In the records below, find the line that contains "EditText.showPassword - 显示密码" and the line that contains "Bitmap.toDrawable - Bitmap转Drawable". Set down exactly those lines and every line between them, and nothing more.

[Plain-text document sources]
*** Block opens ***

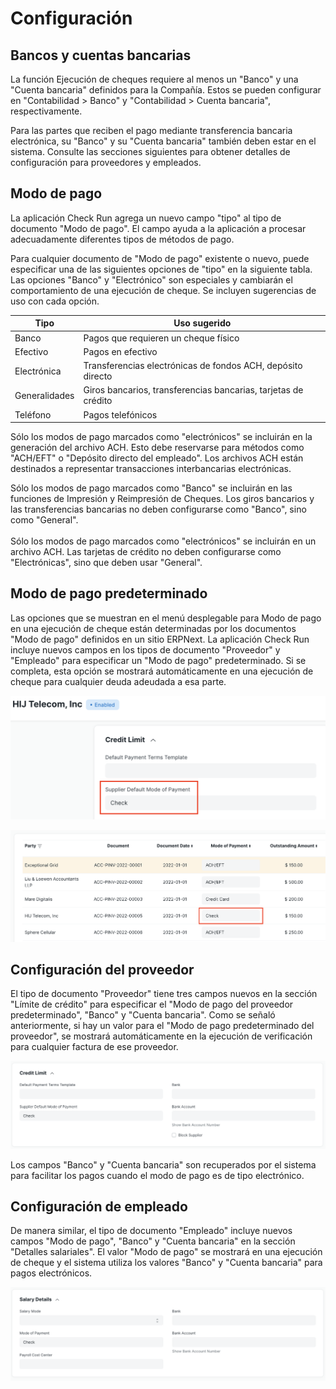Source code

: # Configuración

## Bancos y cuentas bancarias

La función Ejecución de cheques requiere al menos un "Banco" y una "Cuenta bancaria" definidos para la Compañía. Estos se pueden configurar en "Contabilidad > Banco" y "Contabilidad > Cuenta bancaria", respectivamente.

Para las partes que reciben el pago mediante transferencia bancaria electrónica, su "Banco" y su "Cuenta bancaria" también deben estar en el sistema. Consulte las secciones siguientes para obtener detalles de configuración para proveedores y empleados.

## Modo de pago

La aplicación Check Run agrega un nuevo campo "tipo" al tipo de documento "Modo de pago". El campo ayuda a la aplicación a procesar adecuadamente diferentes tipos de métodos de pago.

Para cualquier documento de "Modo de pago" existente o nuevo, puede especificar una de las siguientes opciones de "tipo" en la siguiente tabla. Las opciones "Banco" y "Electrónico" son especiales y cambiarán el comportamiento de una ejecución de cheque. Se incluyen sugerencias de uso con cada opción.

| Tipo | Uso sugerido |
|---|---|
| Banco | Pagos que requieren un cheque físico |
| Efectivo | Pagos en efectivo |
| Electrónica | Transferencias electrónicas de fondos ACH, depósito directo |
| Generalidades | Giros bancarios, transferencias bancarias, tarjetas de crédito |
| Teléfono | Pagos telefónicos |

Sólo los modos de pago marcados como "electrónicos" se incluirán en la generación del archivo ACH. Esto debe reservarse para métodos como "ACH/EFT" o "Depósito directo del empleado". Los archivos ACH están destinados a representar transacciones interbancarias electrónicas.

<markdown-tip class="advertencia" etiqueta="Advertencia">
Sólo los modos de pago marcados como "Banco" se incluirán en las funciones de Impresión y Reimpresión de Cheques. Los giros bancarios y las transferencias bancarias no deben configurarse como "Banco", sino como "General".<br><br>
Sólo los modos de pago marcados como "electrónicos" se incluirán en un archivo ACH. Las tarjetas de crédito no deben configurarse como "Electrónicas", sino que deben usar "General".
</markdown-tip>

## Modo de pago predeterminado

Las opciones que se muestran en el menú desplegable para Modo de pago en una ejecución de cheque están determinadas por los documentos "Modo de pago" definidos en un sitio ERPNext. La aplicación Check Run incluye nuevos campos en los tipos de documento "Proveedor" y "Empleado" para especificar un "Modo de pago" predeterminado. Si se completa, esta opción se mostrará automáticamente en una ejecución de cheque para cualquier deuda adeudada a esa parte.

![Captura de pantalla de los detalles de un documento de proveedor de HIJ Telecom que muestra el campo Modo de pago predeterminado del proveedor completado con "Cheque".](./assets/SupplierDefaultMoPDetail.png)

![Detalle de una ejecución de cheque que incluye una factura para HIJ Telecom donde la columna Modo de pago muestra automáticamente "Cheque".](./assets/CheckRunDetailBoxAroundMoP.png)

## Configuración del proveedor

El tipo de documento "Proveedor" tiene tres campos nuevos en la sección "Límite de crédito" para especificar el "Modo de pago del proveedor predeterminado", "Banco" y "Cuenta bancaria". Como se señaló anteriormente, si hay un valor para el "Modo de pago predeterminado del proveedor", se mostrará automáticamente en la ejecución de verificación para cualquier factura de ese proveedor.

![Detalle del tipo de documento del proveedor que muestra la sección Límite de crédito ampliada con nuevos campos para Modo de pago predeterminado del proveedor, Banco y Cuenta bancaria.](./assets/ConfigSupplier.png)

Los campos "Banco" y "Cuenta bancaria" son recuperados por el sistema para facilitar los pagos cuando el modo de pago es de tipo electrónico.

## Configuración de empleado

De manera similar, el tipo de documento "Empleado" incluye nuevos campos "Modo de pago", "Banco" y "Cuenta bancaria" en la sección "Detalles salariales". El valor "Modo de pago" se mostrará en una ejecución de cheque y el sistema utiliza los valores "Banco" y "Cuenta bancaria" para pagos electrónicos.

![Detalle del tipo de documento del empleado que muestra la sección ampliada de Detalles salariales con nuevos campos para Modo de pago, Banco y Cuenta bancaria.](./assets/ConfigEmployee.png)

*** Block closes ***
*** Block opens ***

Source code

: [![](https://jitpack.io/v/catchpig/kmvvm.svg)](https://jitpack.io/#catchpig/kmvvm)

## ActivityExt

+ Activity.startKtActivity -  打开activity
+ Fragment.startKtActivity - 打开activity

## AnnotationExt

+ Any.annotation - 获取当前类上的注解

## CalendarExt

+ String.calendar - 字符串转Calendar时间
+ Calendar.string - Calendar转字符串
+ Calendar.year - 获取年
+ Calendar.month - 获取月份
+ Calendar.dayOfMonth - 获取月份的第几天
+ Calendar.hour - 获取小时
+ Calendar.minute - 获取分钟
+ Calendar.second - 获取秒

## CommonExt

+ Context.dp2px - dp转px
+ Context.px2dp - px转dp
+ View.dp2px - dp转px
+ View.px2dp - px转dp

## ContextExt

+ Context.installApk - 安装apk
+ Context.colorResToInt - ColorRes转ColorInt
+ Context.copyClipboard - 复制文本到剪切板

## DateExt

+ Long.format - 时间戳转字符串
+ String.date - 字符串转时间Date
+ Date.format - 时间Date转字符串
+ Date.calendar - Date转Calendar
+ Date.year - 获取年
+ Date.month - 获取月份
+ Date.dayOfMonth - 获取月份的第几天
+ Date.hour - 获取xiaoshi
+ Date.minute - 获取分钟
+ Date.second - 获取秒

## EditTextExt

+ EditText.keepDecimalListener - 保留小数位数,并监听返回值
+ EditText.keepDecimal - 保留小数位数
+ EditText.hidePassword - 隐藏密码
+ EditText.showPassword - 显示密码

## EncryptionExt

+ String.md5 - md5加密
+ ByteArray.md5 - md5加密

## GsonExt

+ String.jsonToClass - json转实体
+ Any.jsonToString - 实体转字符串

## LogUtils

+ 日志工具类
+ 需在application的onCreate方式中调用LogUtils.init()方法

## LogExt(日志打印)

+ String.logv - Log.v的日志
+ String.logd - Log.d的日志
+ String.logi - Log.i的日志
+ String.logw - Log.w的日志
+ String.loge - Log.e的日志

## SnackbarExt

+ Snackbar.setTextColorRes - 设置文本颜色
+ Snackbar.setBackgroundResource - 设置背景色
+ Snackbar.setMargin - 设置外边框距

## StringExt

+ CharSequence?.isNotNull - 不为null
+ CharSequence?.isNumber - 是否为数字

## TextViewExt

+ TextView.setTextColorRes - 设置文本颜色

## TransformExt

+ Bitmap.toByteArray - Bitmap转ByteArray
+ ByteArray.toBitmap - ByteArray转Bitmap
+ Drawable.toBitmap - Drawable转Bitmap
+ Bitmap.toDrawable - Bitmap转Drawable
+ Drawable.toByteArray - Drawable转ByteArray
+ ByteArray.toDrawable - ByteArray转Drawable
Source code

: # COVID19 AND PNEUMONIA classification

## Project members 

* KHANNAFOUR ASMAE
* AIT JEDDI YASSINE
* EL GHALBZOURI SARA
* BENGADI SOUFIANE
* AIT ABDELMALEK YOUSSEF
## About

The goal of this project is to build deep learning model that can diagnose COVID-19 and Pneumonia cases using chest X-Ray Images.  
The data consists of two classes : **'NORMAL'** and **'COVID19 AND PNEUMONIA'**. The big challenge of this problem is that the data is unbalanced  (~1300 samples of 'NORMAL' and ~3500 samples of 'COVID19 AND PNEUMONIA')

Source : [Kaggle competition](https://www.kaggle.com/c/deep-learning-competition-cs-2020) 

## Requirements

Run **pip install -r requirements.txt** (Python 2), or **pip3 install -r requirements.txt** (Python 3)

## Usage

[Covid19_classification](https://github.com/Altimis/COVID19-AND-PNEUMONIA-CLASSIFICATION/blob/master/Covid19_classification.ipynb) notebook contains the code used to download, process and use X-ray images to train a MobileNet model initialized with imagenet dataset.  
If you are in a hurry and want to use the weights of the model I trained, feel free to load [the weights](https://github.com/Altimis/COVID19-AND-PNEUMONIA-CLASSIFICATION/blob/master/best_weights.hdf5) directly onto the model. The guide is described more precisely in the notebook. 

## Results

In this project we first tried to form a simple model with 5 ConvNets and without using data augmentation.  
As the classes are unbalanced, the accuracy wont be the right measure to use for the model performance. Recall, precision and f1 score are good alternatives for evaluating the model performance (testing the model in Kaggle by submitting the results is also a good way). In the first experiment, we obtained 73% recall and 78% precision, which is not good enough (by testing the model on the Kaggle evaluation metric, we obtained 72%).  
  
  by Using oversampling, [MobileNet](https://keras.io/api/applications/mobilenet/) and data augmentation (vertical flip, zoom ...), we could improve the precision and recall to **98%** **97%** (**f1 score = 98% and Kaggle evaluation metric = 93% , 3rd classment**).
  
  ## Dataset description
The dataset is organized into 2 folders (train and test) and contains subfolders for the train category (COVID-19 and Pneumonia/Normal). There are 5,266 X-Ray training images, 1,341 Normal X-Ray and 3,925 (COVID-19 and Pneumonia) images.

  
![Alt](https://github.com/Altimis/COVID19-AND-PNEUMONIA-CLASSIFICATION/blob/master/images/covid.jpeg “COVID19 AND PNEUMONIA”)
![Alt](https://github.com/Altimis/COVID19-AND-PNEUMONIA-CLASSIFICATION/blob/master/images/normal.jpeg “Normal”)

*** Block closes ***

Task output:
+ EditText.showPassword - 显示密码

## EncryptionExt

+ String.md5 - md5加密
+ ByteArray.md5 - md5加密

## GsonExt

+ String.jsonToClass - json转实体
+ Any.jsonToString - 实体转字符串

## LogUtils

+ 日志工具类
+ 需在application的onCreate方式中调用LogUtils.init()方法

## LogExt(日志打印)

+ String.logv - Log.v的日志
+ String.logd - Log.d的日志
+ String.logi - Log.i的日志
+ String.logw - Log.w的日志
+ String.loge - Log.e的日志

## SnackbarExt

+ Snackbar.setTextColorRes - 设置文本颜色
+ Snackbar.setBackgroundResource - 设置背景色
+ Snackbar.setMargin - 设置外边框距

## StringExt

+ CharSequence?.isNotNull - 不为null
+ CharSequence?.isNumber - 是否为数字

## TextViewExt

+ TextView.setTextColorRes - 设置文本颜色

## TransformExt

+ Bitmap.toByteArray - Bitmap转ByteArray
+ ByteArray.toBitmap - ByteArray转Bitmap
+ Drawable.toBitmap - Drawable转Bitmap
+ Bitmap.toDrawable - Bitmap转Drawable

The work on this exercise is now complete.